* [ACTIVITY]: Among the entries below, find the lines with the word "make" and copy them.

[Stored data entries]

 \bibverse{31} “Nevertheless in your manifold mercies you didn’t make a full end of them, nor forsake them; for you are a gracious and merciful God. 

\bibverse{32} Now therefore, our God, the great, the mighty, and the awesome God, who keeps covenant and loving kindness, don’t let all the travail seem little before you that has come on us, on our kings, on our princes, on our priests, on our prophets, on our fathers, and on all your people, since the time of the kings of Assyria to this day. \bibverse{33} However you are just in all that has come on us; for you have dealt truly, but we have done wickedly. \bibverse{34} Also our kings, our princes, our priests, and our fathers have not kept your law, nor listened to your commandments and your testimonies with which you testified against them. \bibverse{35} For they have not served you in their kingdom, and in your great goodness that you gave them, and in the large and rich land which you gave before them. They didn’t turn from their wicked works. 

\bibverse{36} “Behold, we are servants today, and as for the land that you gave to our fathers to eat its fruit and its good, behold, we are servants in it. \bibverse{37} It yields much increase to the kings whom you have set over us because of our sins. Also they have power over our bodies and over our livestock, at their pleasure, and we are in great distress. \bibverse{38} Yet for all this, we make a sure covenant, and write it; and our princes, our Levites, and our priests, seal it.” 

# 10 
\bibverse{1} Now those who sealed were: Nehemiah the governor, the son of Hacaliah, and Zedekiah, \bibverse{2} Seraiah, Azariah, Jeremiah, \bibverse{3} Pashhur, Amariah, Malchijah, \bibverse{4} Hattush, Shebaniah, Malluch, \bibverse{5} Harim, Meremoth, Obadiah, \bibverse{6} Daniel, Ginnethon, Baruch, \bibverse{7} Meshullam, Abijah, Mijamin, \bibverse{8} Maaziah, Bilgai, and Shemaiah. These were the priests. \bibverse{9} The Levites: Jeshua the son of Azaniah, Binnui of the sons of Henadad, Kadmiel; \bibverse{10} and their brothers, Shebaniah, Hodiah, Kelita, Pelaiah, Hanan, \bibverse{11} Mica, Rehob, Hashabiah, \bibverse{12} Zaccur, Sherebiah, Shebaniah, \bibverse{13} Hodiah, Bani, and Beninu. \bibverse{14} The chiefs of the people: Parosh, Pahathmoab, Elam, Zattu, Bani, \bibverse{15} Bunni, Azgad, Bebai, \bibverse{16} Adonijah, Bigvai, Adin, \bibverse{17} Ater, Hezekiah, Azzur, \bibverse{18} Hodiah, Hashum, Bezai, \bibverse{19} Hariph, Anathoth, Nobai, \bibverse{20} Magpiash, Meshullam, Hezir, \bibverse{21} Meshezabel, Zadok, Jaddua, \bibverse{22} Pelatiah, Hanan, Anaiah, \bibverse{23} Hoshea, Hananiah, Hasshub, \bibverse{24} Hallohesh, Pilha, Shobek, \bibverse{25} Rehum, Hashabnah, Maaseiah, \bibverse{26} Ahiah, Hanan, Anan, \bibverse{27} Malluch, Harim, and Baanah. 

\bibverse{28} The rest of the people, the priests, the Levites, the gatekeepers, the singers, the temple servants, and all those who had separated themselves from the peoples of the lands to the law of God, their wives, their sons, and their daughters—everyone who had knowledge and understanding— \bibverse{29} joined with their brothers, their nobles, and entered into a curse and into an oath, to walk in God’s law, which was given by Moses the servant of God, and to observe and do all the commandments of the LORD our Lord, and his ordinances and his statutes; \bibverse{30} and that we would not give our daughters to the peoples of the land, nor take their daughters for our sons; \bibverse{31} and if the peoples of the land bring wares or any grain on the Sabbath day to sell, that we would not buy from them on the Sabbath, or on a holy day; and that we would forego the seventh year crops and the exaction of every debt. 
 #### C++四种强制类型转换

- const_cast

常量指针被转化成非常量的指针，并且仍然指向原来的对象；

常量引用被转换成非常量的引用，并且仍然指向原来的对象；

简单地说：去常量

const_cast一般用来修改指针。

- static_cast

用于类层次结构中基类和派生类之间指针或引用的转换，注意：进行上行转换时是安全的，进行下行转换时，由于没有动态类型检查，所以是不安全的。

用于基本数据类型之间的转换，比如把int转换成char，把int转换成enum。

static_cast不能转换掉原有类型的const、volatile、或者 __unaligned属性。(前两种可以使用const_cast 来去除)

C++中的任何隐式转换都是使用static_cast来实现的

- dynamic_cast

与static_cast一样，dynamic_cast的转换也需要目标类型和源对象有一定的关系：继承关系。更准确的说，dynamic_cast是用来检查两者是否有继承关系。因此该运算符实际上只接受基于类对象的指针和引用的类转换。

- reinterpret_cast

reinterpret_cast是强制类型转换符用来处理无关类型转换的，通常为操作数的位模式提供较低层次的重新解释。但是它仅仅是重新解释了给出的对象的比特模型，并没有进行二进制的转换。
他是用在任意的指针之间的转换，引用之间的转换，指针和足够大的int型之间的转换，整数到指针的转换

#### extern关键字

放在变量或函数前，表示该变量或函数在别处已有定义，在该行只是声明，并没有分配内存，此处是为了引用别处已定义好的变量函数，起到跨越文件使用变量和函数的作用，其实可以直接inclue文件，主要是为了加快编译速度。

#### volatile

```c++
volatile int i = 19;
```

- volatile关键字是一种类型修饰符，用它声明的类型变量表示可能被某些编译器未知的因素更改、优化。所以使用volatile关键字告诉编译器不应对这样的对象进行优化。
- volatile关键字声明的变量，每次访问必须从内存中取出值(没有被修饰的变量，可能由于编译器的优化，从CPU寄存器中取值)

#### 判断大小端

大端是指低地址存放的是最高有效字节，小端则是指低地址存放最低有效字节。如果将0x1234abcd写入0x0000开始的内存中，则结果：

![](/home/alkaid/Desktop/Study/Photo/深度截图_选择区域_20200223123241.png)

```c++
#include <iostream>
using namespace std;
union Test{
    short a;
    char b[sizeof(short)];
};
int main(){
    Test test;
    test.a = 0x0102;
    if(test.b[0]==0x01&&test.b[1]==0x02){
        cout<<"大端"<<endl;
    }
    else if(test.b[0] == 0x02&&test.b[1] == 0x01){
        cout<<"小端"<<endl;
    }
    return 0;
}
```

* [EXERCISE OUTPUT]:
 \bibverse{31} “Nevertheless in your manifold mercies you didn’t make a full end of them, nor forsake them; for you are a gracious and merciful God. 
\bibverse{36} “Behold, we are servants today, and as for the land that you gave to our fathers to eat its fruit and its good, behold, we are servants in it. \bibverse{37} It yields much increase to the kings whom you have set over us because of our sins. Also they have power over our bodies and over our livestock, at their pleasure, and we are in great distress. \bibverse{38} Yet for all this, we make a sure covenant, and write it; and our princes, our Levites, and our priests, seal it.” 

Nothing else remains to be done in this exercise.